## What you have to do
Whenever a line in the entries includes the word "just", copy that line out.

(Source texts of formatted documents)
* * * *
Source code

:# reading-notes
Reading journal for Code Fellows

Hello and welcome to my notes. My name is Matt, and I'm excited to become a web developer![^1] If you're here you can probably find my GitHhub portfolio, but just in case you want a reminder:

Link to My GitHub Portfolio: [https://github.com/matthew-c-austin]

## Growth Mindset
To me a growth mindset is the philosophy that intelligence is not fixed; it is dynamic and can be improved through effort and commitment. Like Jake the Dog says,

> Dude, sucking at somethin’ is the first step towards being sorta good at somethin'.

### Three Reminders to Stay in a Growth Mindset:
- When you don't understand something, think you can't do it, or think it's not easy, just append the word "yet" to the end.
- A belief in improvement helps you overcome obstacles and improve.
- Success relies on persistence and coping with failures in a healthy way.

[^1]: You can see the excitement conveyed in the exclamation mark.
* * * *
## Task output
Hello and welcome to my notes. My name is Matt, and I'm excited to become a web developer![^1] If you're here you can probably find my GitHhub portfolio, but just in case you want a reminder:
- When you don't understand something, think you can't do it, or think it's not easy, just append the word "yet" to the end.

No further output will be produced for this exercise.